Naquela ocasião, ao responder uma das minhas perguntas, o Dennis disse o seguinte: “É o que eu falei para você, Denis. Eu não conheço, não vi até hoje, um M&A que fosse de vida ou morte. Então, na hora que não é de vida ou morte, que o Sol vai continuar nascendo no dia seguinte, por que você está perdendo tempo em um negócio que está claro que não vai funcionar? Simplesmente não faz sentido.” Agora, ao concluir a aquisição da Linx, novamente algo como isto foi dito aos meios de comunicação: “Herszkowicz disse que a Linx não é, nunca foi e nunca será uma questão de vida ou morte para a Totvs. Existimos há 42 anos e sempre fomos bem-sucedidos. Em relação a 2020, dobramos de tamanho. O que justifica o interesse de longa data pela Linx é a complementariedade dos negócios”, afirmou ao Valor Econômico.

Ao me deparar com esta questão do meu xará, e ao analisar meus mais de 25 anos à frente de dezenas de transações como assessor financeiro, eu me faço esta pergunta: Uma transação é questão de vida ou morte? Minha resposta objetivamente é “não” - e vou me explicar.

Como tudo mais em nossa vida, e uma transação empresarial não foge desta realidade, escolhemos o tempo todo. Escolhemos onde vamos comer, a velocidade a que vamos conduzir nosso veículo, a empresa onde vamos trabalhar, a escola onde nossos filhos vão estudar, o filme que assistiremos no cinema ou no canal de streaming, enfim, somos seres a fazer escolhas diariamente diversas vezes ao dia. Cada uma destas escolhas não é uma questão de vida ou morte, mas sem dúvida alguma traz caminhos diferentes ao que segue. Se escolho uma escola em detrimento à outra para um filho certamente ele ou ela terão um ambiente diferente, amigos e amigas diferentes, exposição a diferentes aulas, realidades etc. Então a certeza de que podemos ter a partir de diferentes escolhas que podemos fazer é que resultarão, sim, em realidades distintas as quais são difíceis de compararmos a posteriori. 

Se estas afirmações acima fazem sentido, uma transação também não trará um cenário binário de vida ou morte a uma empresa, ou seja, se a transação não for efetivada, aquela empresa deixará de existir. Certamente o uso da expressão traz um tom emocional à questão de se fazer ou não uma transação, ou no jargão de nosso mercado fazer ou perder a transação. Mas após tantos anos, tenho uma certeza, tanto o caminho da compradora quanto o caminho da vendedora serão diferentes caso não venham a fazer a transação. 

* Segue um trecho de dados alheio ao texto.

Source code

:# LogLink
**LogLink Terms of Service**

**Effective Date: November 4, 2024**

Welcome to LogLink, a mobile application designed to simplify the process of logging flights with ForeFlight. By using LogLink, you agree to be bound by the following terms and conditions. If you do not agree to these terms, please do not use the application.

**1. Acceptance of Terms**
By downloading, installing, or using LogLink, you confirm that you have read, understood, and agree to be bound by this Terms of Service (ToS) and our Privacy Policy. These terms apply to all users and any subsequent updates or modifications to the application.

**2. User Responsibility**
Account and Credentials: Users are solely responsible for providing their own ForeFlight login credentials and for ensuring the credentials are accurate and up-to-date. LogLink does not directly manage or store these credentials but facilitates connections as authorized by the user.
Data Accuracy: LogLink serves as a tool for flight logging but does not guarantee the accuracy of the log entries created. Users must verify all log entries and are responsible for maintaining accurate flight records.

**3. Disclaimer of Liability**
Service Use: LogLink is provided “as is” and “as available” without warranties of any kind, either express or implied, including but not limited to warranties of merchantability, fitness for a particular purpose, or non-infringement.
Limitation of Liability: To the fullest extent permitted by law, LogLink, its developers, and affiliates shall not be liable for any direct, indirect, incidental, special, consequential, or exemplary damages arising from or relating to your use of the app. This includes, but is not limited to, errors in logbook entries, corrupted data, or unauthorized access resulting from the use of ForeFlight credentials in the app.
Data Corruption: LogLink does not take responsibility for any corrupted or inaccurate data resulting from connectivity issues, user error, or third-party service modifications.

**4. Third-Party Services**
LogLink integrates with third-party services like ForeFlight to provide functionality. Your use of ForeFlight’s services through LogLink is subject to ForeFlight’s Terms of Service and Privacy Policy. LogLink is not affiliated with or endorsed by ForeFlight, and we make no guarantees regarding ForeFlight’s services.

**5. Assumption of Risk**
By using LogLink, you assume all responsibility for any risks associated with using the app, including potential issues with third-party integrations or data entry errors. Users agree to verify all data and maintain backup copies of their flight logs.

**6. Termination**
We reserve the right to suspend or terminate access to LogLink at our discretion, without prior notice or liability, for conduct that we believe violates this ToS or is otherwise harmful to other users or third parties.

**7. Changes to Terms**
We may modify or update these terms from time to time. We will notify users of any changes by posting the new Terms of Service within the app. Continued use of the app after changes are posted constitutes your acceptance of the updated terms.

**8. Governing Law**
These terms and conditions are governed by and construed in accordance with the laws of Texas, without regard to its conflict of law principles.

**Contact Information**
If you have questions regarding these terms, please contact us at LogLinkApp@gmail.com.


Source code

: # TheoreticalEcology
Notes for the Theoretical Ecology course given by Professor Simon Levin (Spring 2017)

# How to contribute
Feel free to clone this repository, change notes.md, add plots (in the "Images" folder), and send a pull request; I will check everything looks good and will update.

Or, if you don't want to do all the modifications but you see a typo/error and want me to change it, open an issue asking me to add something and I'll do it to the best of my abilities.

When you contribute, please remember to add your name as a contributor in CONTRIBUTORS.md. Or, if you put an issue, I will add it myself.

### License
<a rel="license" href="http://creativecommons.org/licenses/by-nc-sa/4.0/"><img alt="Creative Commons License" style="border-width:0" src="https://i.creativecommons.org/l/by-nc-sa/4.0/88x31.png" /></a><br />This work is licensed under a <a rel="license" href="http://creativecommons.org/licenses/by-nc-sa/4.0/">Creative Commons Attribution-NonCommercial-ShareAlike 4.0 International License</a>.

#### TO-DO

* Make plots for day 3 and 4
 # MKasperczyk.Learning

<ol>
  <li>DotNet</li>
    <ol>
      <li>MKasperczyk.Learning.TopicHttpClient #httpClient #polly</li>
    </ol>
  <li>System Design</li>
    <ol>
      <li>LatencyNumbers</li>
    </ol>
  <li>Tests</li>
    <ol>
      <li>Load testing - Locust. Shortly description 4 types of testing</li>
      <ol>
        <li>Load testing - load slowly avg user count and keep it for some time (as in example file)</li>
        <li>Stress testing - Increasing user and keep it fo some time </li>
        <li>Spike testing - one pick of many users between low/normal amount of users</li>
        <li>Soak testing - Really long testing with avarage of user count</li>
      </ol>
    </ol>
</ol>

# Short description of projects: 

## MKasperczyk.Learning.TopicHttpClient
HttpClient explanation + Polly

Ao não comprar a Linx em 2020, e como disse meu xará não foi uma questão de vida ou morte, a Totvs seguiu sua estratégia, continuou crescendo e dobrou de tamanho conforme apontado acima. Ou seja, a empresa de modo algum morreu, pelo contrário. Podemos nos perguntar como teria sido a vida da Totvs se tivesse feito a aquisição? Podemos e a resposta seria provavelmente diferente do que se encontra à nossa frente atualmente. Primeiro porque a Totvs teria investido a valores históricos mais de R$ 3,7 bilhões para comprar a mesma empresa que acaba de adquirir, ou seja, estaria R$ 3,7 bilhões menos capitalizada do que está hoje, mas também teria obtido 5 anos de lucros desta operação com suas devidas sinergias. Enfim, vejam os fatos que somos capazes de elencar e daí vem a certeza de que tudo seria diferente. 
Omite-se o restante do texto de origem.